Shen, sang mata-mata, terdiam selama beberapa detik. Ada sedikit rasa takut dalam suaranya.

“Alasan aku baru menemuimu sekarang adalah karena aku sedang menjelajahi istana bawah tanah. Itu adalah makam kuno yang dibangun dengan granit, dan usianya sangat tua. Ada mayat kuno yang tersegel di dalamnya.”

Mayat kuno?

“Sangat berbahaya?” Ji Xuan mengerutkan kening.

“Aku sudah melaporkannya kepada Tuan Istana,” jawab Shen sambil mengangguk. “Jawabannya adalah untuk tidak ikut campur dalam urusan orang lain. Selain itu, istana

Guru berkata bahwa ini telah menjawab salah satu keraguannya.”

Adapun keraguan apa yang dimilikinya, mata-mata itu tidak mengatakannya karena dia sendiri pun tidak tahu.

Xu Yuanshuang yang cerdas sedikit mengerutkan kening. “Keluarga Gongsun dan

Tindakan Kastil Dewa Naga tidak masuk akal.

Dengan cara kerja kekuatan di dunia persilatan, mereka pasti akan menyerahkan masalah ini kepada pemerintah daripada menghabiskan banyak tenaga untuk menutup pegunungan tempat istana bawah tanah berada.

Di seluruh dunia bela diri Dafeng, hanya Persatuan Bela Diri Provinsi Jian yang bersemangat menjaga ketertiban, bertindak sebagai penegak hukum dunia bela diri.

“Menurut informasi yang saya dapatkan, Xu Qian-lah yang menyuruh mereka melakukannya.”

“Xu Qian?” Xu Yuanhuai mengangkat alisnya.

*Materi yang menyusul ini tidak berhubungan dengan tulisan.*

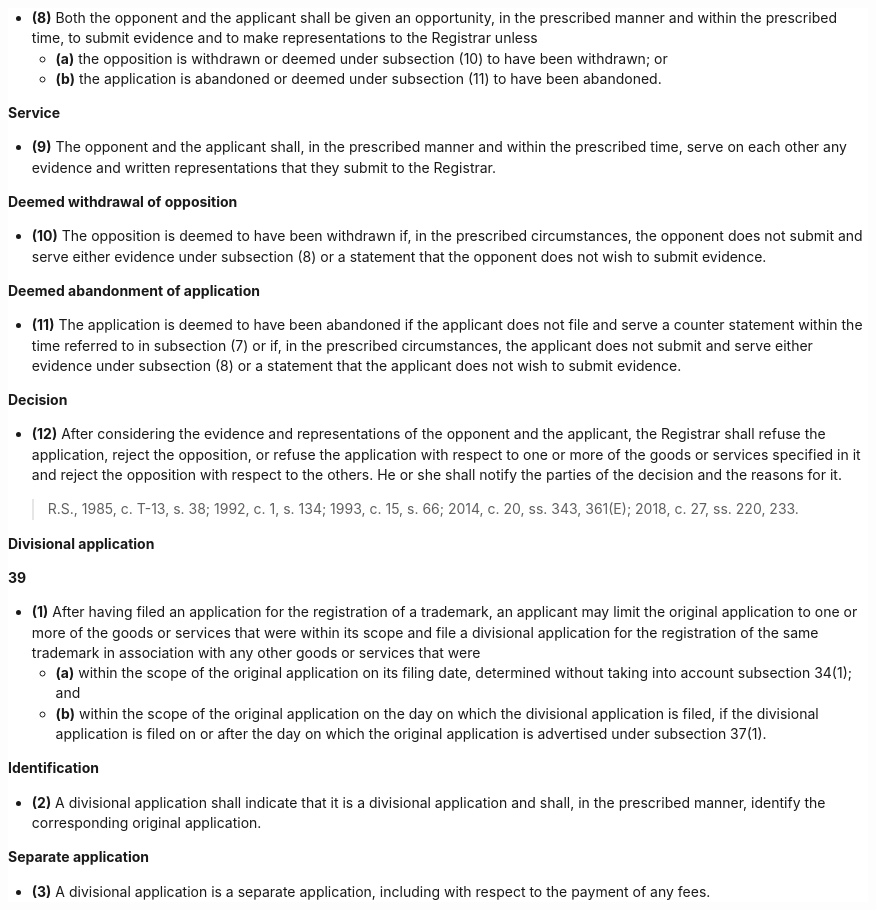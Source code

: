 - **(8)** Both the opponent and the applicant shall be given an opportunity, in the prescribed manner and within the prescribed time, to submit evidence and to make representations to the Registrar unless
	- **(a)** the opposition is withdrawn or deemed under subsection (10) to have been withdrawn; or
	- **(b)** the application is abandoned or deemed under subsection (11) to have been abandoned.

**Service**

- **(9)** The opponent and the applicant shall, in the prescribed manner and within the prescribed time, serve on each other any evidence and written representations that they submit to the Registrar.

**Deemed withdrawal of opposition**

- **(10)** The opposition is deemed to have been withdrawn if, in the prescribed circumstances, the opponent does not submit and serve either evidence under subsection (8) or a statement that the opponent does not wish to submit evidence.

**Deemed abandonment of application**

- **(11)** The application is deemed to have been abandoned if the applicant does not file and serve a counter statement within the time referred to in subsection (7) or if, in the prescribed circumstances, the applicant does not submit and serve either evidence under subsection (8) or a statement that the applicant does not wish to submit evidence.

**Decision**

- **(12)** After considering the evidence and representations of the opponent and the applicant, the Registrar shall refuse the application, reject the opposition, or refuse the application with respect to one or more of the goods or services specified in it and reject the opposition with respect to the others. He or she shall notify the parties of the decision and the reasons for it.
> R.S., 1985, c. T-13, s. 38; 1992, c. 1, s. 134; 1993, c. 15, s. 66; 2014, c. 20, ss. 343, 361(E); 2018, c. 27, ss. 220, 233.





**Divisional application**

**39** 

- **(1)** After having filed an application for the registration of a trademark, an applicant may limit the original application to one or more of the goods or services that were within its scope and file a divisional application for the registration of the same trademark in association with any other goods or services that were
	- **(a)** within the scope of the original application on its filing date, determined without taking into account subsection 34(1); and
	- **(b)** within the scope of the original application on the day on which the divisional application is filed, if the divisional application is filed on or after the day on which the original application is advertised under subsection 37(1).

**Identification**

- **(2)** A divisional application shall indicate that it is a divisional application and shall, in the prescribed manner, identify the corresponding original application.

**Separate application**

- **(3)** A divisional application is a separate application, including with respect to the payment of any fees.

Mata-mata itu mengangguk dan tidak menjelaskan lebih lanjut.

Dia mengetahui identitas asli Xu Qian, tetapi dia tidak berencana untuk memberitahukan hal itu kepada saudara-saudaranya. Meskipun Kepala Istana tidak menyatakan pendapat apa pun tentang masalah ini.

Para agen rahasia itu memilih diam karena dua alasan. Jika saudara-saudara itu memiliki kesan baik terhadap kakak laki-laki mereka dan tidak puas dengan perilaku kejam ayah mereka, maka memberi tahu mereka hanya akan menghalangi.